I am saying to use the rigid against the foundation wall. It will keep the wall warm enough not to sweat. It acts as a capillary break, not as a vapor barrier. Then the 1/2"-1" air space. Then the wall. Between the stud spacing use kraft face insulation. You need to follow code requirements for R-Value once you finish the basement. The 2" foam is not enough R-Value. So you need both.


----------



## ctkeebler (Nov 8, 2009)

Bob Mariani said:


> I am saying to use the rigid against the foundation wall. It will keep the wall warm enough not to sweat. It acts as a capillary break, not as a vapor barrier. Then the 1/2"-1" air space. Then the wall. Between the stud spacing use kraft face insulation. You need to follow code requirements for R-Value once you finish the basement. The 2" foam is not enough R-Value. So you need both.

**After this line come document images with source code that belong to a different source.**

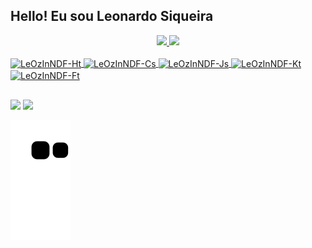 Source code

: ## Hello! Eu sou Leonardo Siqueira

<div align="center">
  <a href="https://github.com/LeOzInNDF">
  <img height="160em" src="https://github-readme-stats.vercel.app/api?username=LeOzInNDF&show_icons=true&theme=radical&include_all_commits=true&count_private=true"/>
  <img height="160em" src="https://github-readme-stats.vercel.app/api/top-langs/?username=LeOzInNDF&layout=compact&langs_count=7&theme=radical"/>

</div>

<div style="display: inline_block"><br>
  <img align="center" alt="LeOzInNDF-Ht" height="30" width="40" src="https://cdn.jsdelivr.net/gh/devicons/devicon/icons/html5/html5-original-wordmark.svg" />
  <img align="center" alt="LeOzInNDF-Cs" height="30" width="40" src="https://cdn.jsdelivr.net/gh/devicons/devicon/icons/css3/css3-original-wordmark.svg" />
  <img align="center" alt="LeOzInNDF-Js" height="30" width="40" src="https://cdn.jsdelivr.net/gh/devicons/devicon/icons/javascript/javascript-original.svg" />
  <img align="center" alt="LeOzInNDF-Kt" height="30" width="40" src="https://cdn.jsdelivr.net/gh/devicons/devicon/icons/kotlin/kotlin-original-wordmark.svg" />
  <img align="center" alt="LeOzInNDF-Ft" height="30" width="40" src="https://cdn.jsdelivr.net/gh/devicons/devicon/icons/flutter/flutter-original.svg" />
 
  
</div>

##

<div> 
 <a href = "mailto:Leozinndf@gmail.com"><img src="https://img.shields.io/badge/-Gmail-%23333?style=for-the-badge&logo=gmail&logoColor=white" target="_blank"></a>
  <a href="https://www.linkedin.com/in/leonardo-siqueira-albano/" target="_blank"><img src="https://img.shields.io/badge/-LinkedIn-%230077B5?style=for-the-badge&logo=linkedin&logoColor=white" target="_blank"></a> 
 
  ![Snake animation](https://github.com/LeOzInNDF/LeOzInNDF/blob/output/github-contribution-grid-snake.svg)
 
</div>

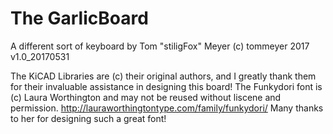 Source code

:# The GarlicBoard
A different sort of keyboard by
Tom "stiligFox" Meyer
(c) tommeyer 2017
v1.0_20170531

The KiCAD Libraries are (c) their original authors, and I greatly thank them for their invaluable assistance in designing this board!
The Funkydori font is (c) Laura Worthington and may not be reused without liscene and permission. http://lauraworthingtontype.com/family/funkydori/ Many thanks to her for designing such a great font!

Thanks for the clarification. Can I just cut the rigid into 15 inch wide pieces and put them into wall instead of using the batts? It may be more money, but I would be eliminating the possibility of mold growth correct?

The only issue I would see if trying to put the rigid where the electrical wires run. As the wires run about in the middle of the stud there would have to be alot of slack in the wire to run infront or behind the rigid foam board and Im not sure if that is even allowed.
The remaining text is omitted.